= PROBLEM TO SOLVE =
Copy out the lines of the records below, and only those lines, from the one with "will be stripped." through the one with "## 4. Decisions Made", exactly as they appear.

Pictures paired with source code:

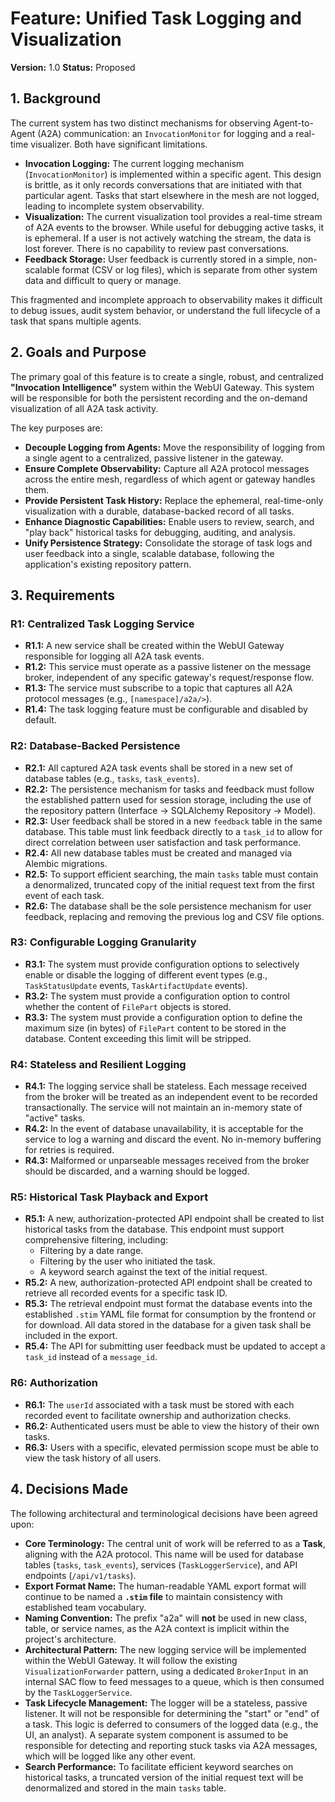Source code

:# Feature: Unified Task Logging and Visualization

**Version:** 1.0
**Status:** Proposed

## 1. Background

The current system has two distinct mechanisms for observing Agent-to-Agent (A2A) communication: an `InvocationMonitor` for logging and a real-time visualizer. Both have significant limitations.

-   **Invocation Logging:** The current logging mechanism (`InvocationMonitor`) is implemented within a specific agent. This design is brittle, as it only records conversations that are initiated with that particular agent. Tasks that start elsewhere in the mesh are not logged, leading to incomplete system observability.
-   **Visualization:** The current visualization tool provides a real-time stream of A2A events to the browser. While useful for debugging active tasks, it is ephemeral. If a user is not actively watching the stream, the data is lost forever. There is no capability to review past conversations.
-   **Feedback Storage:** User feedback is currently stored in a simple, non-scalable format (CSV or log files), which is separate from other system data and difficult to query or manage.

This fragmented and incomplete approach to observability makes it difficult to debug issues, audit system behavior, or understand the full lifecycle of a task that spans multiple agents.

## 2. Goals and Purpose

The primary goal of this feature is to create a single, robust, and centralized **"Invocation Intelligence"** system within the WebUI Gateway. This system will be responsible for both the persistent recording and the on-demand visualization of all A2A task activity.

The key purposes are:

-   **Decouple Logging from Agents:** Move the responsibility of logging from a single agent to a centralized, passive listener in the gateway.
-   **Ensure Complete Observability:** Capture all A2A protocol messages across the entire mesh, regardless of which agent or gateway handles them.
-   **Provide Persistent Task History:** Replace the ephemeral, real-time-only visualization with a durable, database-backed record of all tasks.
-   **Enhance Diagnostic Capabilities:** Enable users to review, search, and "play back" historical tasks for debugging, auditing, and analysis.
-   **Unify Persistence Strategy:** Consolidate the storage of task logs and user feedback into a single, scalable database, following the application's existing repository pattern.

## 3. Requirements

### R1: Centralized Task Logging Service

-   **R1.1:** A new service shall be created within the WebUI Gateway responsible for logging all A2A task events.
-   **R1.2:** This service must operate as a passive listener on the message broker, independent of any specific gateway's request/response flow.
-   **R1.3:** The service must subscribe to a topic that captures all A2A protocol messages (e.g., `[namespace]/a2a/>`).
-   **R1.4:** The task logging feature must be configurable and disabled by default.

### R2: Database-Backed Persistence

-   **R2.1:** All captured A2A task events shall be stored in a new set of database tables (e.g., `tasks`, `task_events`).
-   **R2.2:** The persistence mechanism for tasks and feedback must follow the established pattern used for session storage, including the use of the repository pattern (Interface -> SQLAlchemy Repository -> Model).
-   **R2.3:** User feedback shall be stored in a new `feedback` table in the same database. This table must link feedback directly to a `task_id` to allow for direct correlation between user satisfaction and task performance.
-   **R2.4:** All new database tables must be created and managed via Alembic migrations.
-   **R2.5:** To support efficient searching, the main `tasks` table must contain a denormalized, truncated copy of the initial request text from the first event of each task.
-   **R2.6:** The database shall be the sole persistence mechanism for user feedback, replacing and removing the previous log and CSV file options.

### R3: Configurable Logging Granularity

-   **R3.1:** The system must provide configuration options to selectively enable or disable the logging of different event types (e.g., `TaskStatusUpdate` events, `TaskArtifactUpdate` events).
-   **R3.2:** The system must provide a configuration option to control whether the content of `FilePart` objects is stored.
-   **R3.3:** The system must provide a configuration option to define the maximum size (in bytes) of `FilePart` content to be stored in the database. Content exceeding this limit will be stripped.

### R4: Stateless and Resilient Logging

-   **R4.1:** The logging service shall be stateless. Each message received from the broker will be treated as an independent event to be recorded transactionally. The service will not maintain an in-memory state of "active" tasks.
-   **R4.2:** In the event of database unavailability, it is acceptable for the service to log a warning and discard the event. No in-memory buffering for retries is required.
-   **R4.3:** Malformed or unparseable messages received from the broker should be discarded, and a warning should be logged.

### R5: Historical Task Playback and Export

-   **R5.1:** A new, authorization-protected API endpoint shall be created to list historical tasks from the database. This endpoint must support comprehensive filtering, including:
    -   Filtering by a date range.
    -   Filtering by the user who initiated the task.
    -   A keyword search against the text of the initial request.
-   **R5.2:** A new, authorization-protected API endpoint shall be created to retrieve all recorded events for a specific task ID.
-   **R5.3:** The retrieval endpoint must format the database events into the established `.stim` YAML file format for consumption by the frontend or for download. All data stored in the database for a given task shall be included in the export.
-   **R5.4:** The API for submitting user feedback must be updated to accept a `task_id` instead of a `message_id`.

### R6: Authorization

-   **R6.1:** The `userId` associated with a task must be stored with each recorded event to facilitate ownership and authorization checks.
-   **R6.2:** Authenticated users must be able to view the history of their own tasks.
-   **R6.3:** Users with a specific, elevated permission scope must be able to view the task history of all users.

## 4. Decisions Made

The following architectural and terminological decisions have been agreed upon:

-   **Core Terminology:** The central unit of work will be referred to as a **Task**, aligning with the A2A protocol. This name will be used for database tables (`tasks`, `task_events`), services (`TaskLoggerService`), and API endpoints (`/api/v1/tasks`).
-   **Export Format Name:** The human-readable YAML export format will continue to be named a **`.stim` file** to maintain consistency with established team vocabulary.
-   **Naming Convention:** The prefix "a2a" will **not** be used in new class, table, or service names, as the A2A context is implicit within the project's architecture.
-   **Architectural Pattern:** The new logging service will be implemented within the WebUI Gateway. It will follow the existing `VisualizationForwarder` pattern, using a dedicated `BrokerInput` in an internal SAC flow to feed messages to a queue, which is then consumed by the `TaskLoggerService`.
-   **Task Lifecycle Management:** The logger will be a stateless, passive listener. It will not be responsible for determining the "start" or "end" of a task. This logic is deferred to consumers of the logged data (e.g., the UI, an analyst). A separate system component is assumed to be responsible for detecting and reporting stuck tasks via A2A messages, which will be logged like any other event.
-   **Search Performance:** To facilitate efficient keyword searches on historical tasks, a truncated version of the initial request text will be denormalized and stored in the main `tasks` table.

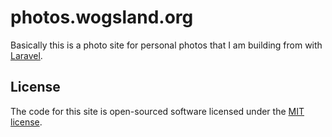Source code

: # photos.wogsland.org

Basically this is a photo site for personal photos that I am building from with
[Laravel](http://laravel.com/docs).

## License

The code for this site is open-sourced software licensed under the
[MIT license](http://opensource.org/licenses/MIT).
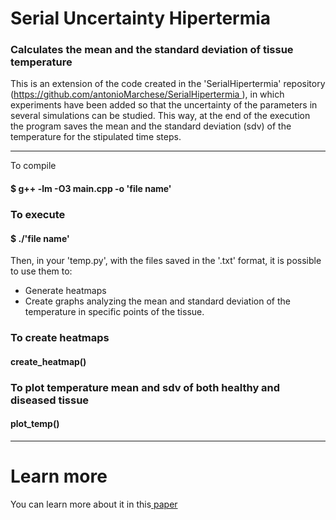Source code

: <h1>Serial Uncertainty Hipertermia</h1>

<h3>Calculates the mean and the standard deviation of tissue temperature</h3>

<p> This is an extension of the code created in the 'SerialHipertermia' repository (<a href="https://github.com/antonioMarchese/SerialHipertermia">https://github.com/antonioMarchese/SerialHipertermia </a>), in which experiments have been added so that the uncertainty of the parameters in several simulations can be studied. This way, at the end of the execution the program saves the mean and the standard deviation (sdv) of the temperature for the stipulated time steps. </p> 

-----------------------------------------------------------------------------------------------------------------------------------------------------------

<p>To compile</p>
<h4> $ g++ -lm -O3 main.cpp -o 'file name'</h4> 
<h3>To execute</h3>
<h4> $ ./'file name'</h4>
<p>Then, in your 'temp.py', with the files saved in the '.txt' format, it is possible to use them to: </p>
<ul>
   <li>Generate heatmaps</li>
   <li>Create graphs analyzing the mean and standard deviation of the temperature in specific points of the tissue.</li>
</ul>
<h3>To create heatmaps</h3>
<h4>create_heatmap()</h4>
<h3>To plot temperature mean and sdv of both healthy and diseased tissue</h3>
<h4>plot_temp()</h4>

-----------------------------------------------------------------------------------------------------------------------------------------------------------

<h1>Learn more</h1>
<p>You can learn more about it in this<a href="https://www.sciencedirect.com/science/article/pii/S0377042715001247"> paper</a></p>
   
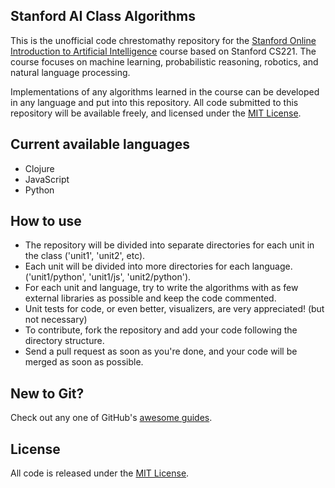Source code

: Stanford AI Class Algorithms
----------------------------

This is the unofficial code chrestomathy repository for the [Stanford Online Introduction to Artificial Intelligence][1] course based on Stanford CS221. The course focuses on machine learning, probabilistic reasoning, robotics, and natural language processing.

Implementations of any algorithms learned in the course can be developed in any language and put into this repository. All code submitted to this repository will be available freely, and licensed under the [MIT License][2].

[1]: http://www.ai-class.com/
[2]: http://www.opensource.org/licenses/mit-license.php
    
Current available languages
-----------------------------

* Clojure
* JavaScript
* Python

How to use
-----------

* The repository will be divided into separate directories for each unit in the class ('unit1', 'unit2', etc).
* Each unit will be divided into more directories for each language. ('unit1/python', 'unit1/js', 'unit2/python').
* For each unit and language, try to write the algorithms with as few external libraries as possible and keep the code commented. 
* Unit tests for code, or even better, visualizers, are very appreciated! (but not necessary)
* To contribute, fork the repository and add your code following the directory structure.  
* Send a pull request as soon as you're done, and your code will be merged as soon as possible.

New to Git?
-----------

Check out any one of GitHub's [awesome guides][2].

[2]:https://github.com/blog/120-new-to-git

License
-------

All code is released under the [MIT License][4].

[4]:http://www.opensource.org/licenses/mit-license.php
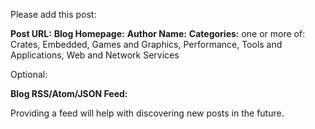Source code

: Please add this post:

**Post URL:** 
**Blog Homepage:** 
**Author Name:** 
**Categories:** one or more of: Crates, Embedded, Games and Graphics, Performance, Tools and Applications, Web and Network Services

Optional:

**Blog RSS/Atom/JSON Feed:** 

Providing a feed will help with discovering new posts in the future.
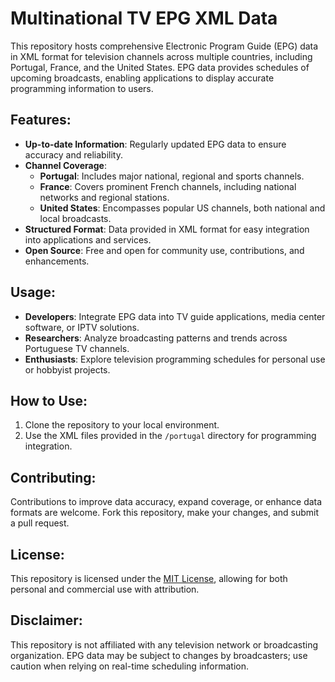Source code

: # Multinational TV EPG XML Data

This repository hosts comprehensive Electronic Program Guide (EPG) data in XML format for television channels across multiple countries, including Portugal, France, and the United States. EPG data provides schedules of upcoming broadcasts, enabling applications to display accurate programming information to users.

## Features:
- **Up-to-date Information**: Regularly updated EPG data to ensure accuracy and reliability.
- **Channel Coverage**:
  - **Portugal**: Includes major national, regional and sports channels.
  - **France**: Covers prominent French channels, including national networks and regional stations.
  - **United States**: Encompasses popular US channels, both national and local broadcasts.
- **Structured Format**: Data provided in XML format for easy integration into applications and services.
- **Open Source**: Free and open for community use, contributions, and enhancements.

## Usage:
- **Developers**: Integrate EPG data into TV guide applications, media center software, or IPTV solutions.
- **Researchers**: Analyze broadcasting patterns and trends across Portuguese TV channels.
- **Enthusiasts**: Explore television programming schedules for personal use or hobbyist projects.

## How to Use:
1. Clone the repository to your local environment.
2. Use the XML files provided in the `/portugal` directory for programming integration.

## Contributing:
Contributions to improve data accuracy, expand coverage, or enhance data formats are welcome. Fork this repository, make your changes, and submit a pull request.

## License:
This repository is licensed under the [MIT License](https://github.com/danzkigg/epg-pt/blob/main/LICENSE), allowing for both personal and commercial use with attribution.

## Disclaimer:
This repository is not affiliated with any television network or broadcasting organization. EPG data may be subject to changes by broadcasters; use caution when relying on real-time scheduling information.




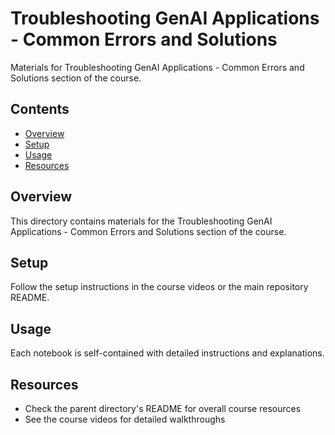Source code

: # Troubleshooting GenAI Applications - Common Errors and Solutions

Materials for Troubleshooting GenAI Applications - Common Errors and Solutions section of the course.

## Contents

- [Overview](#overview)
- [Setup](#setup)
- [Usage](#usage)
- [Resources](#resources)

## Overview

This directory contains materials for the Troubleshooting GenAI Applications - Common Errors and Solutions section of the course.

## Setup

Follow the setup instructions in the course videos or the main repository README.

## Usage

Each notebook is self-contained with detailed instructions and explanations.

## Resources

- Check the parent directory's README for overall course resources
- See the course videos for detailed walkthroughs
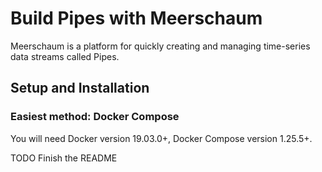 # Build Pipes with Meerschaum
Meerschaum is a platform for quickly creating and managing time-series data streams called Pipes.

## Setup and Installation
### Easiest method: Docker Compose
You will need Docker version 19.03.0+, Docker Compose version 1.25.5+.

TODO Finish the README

= EXPECTED OUTPUT =
-   **R3.3:** The system must provide a configuration option to define the maximum size (in bytes) of `FilePart` content to be stored in the database. Content exceeding this limit will be stripped.

### R4: Stateless and Resilient Logging

-   **R4.1:** The logging service shall be stateless. Each message received from the broker will be treated as an independent event to be recorded transactionally. The service will not maintain an in-memory state of "active" tasks.
-   **R4.2:** In the event of database unavailability, it is acceptable for the service to log a warning and discard the event. No in-memory buffering for retries is required.
-   **R4.3:** Malformed or unparseable messages received from the broker should be discarded, and a warning should be logged.

### R5: Historical Task Playback and Export

-   **R5.1:** A new, authorization-protected API endpoint shall be created to list historical tasks from the database. This endpoint must support comprehensive filtering, including:
    -   Filtering by a date range.
    -   Filtering by the user who initiated the task.
    -   A keyword search against the text of the initial request.
-   **R5.2:** A new, authorization-protected API endpoint shall be created to retrieve all recorded events for a specific task ID.
-   **R5.3:** The retrieval endpoint must format the database events into the established `.stim` YAML file format for consumption by the frontend or for download. All data stored in the database for a given task shall be included in the export.
-   **R5.4:** The API for submitting user feedback must be updated to accept a `task_id` instead of a `message_id`.

### R6: Authorization

-   **R6.1:** The `userId` associated with a task must be stored with each recorded event to facilitate ownership and authorization checks.
-   **R6.2:** Authenticated users must be able to view the history of their own tasks.
-   **R6.3:** Users with a specific, elevated permission scope must be able to view the task history of all users.

## 4. Decisions Made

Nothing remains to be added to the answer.